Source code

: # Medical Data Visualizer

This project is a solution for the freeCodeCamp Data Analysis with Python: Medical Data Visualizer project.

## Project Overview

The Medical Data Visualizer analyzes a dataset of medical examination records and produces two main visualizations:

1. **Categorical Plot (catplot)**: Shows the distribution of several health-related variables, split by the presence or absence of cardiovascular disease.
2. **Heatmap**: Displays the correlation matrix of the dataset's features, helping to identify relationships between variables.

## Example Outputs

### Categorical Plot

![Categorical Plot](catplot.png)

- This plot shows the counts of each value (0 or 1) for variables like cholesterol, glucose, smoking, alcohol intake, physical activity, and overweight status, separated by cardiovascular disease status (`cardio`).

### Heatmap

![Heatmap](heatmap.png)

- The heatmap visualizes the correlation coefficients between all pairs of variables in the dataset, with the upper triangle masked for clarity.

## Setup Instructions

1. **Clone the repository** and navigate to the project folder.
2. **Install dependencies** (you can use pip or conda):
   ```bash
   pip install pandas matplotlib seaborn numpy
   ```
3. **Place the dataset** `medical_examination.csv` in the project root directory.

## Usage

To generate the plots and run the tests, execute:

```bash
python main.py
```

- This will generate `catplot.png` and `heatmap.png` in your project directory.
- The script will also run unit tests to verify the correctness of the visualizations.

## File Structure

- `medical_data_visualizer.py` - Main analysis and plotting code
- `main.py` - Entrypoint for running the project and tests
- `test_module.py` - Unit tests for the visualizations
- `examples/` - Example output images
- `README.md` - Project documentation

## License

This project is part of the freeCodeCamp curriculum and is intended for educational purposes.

What is being asked ▸ Beginning at the line with "This project is a" and stopping after the line with "3. **Place the", please write out every line of the data above exactly and nothing else.

Response area ▸
This project is a solution for the freeCodeCamp Data Analysis with Python: Medical Data Visualizer project.

## Project Overview

The Medical Data Visualizer analyzes a dataset of medical examination records and produces two main visualizations:

1. **Categorical Plot (catplot)**: Shows the distribution of several health-related variables, split by the presence or absence of cardiovascular disease.
2. **Heatmap**: Displays the correlation matrix of the dataset's features, helping to identify relationships between variables.

## Example Outputs

### Categorical Plot

![Categorical Plot](catplot.png)

- This plot shows the counts of each value (0 or 1) for variables like cholesterol, glucose, smoking, alcohol intake, physical activity, and overweight status, separated by cardiovascular disease status (`cardio`).

### Heatmap

![Heatmap](heatmap.png)

- The heatmap visualizes the correlation coefficients between all pairs of variables in the dataset, with the upper triangle masked for clarity.

## Setup Instructions

1. **Clone the repository** and navigate to the project folder.
2. **Install dependencies** (you can use pip or conda):
   ```bash
   pip install pandas matplotlib seaborn numpy
   ```
3. **Place the dataset** `medical_examination.csv` in the project root directory.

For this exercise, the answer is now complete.